Brief Summary: CVE-2026-41066 — lxml XXE Vulnerability Enables Local File Disclosure via Default Parser Configuration - ZeroPath Blog

Introduction

A default configuration oversight in the lxml Python library left two commonly used XML parser entry points vulnerable to XML External Entity (XXE) injection, allowing any attacker who can supply XML input to silently read local files from the server. With over 316 million downloads in the past month and more than 13.4 million daily downloads on PyPI, lxml is one of the most widely depended upon libraries in the Python ecosystem, making the blast radius of this issue substantial for any organization running Python services that parse XML.

Technical Information

Root Cause: Inconsistent Default Hardening Across Parser Subclasses

The vulnerability traces back to an incomplete security hardening effort.
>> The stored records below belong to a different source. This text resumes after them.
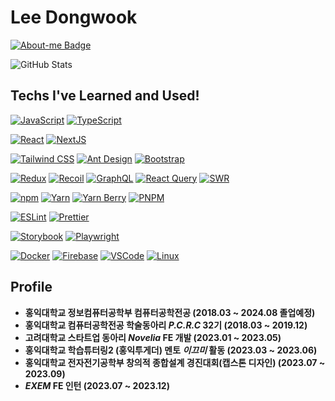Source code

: # Lee Dongwook

[![About-me Badge](https://img.shields.io/badge/-About%20me-000000?style=flat-square)](https://lee-dongwook.github.io)

![GitHub Stats](https://github-readme-stats.vercel.app/api?username=Lee-Dongwook&theme=tokyonight)



## Techs I've Learned and Used!
[![JavaScript](https://img.shields.io/badge/JavaScript-%23F7DF1E?style=flat&logo=javascript&logoColor=black)](https://developer.mozilla.org/en-US/docs/Web/JavaScript)
[![TypeScript](https://img.shields.io/badge/TypeScript-%233178C6?style=flat&logo=typescript&logoColor=white)](https://www.typescriptlang.org/)

[![React](https://img.shields.io/badge/React-%2361DAFB?style=flat&logo=react&logoColor=white)](https://reactjs.org/)
[![NextJS](https://img.shields.io/badge/Next.js-%23000000?style=flat&logo=next.js&logoColor=white)](https://nextjs.org/)

[![Tailwind CSS](https://img.shields.io/badge/Tailwind_CSS-%231a202c?style=flat&logo=tailwind-css&logoColor=white)](https://tailwindcss.com/)
[![Ant Design](https://img.shields.io/badge/Ant_Design-%230170FE?style=flat&logo=ant-design&logoColor=white)](https://ant.design/)
[![Bootstrap](https://img.shields.io/badge/Bootstrap-%23563D7C?style=flat&logo=bootstrap&logoColor=white)](https://getbootstrap.com/)

[![Redux](https://img.shields.io/badge/Redux-%23764ABC?style=flat&logo=redux&logoColor=white)](https://redux.js.org/)
[![Recoil](https://img.shields.io/badge/Recoil-%2384BCD8?style=flat&logo=recoil&logoColor=white)](https://recoiljs.org/)
[![GraphQL](https://img.shields.io/badge/GraphQL-%23E10098?style=flat&logo=graphql&logoColor=white)](https://graphql.org/)
[![React Query](https://img.shields.io/badge/React_Query-%2385d0d3?style=flat&logo=react-query&logoColor=white)](https://react-query.tanstack.com/)
[![SWR](https://img.shields.io/badge/SWR-%23000000?style=flat&logo=vercel&logoColor=white)](https://swr.vercel.app/)


[![npm](https://img.shields.io/badge/npm-%23CB3837?style=flat&logo=npm&logoColor=white)](https://www.npmjs.com/)
[![Yarn](https://img.shields.io/badge/Yarn-%232C8EBB?style=flat&logo=yarn&logoColor=white)](https://yarnpkg.com/)
[![Yarn Berry](https://img.shields.io/badge/Yarn_Berry-%232C8EBB?style=flat&logo=yarn&logoColor=white)](https://yarnpkg.com/features/berry)
[![PNPM](https://img.shields.io/badge/PNPM-%23F53838?style=flat&logo=pnpm&logoColor=white)](https://pnpm.io/)

[![ESLint](https://img.shields.io/badge/ESLint-%234B32C3?style=flat&logo=eslint&logoColor=white)](https://eslint.org/)
[![Prettier](https://img.shields.io/badge/Prettier-%231A2B34?style=flat&logo=prettier&logoColor=white)](https://prettier.io/)

[![Storybook](https://img.shields.io/badge/Storybook-%23FF4785?style=flat&logo=storybook&logoColor=white)](https://storybook.js.org/)
[![Playwright](https://img.shields.io/badge/Playwright-%231099FF?style=flat&logo=playwright&logoColor=white)](https://playwright.dev/)

[![Docker](https://img.shields.io/badge/Docker-%232496ED?style=flat&logo=docker&logoColor=white)](https://www.docker.com/)
[![Firebase](https://img.shields.io/badge/Firebase-%23FFCA28?style=flat&logo=firebase&logoColor=black)](https://firebase.google.com/)
[![VSCode](https://img.shields.io/badge/VS_Code-%23007ACC?style=flat&logo=visual-studio-code&logoColor=white)](https://code.visualstudio.com/)
[![Linux](https://img.shields.io/badge/Linux-%23FCC624?style=flat&logo=linux&logoColor=black)](https://www.linux.org/)



## Profile
- **홍익대학교 정보컴퓨터공학부 컴퓨터공학전공 (2018.03 ~ 2024.08 졸업예정)**
- **홍익대학교 컴퓨터공학전공 학술동아리 _P.C.R.C_ 32기 (2018.03 ~ 2019.12)**
- **고려대학교 스타트업 동아리 _Novelia_ FE 개발 (2023.01 ~ 2023.05)**
- **홍익대학교 학습튜터링2 (홍익투게더) 멘토 _이끄미_ 활동 (2023.03 ~ 2023.06)**
- **홍익대학교 전자전기공학부 창의적 종합설계 경진대회(캡스톤 디자인) (2023.07 ~ 2023.09)** 
- **_EXEM_ FE 인턴 (2023.07 ~ 2023.12)**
When lxml 5.0 was released, the main XMLParser() and HTMLParser classes had their resolve_entities default changed from True to 'internal', which tells the underlying libxml2 engine to only expand entities defined inline within the document's own DTD. However, two other parser entry points were not updated at the same time:

etree.iterparse()
etree.ETCompatXMLParser()

Both of these continued to ship with resolve_entities=True as their default parameter value in all lxml versions prior to 6.1.0. This inconsistency meant that any application using these specific entry points in their default configuration was silently exposed to XXE.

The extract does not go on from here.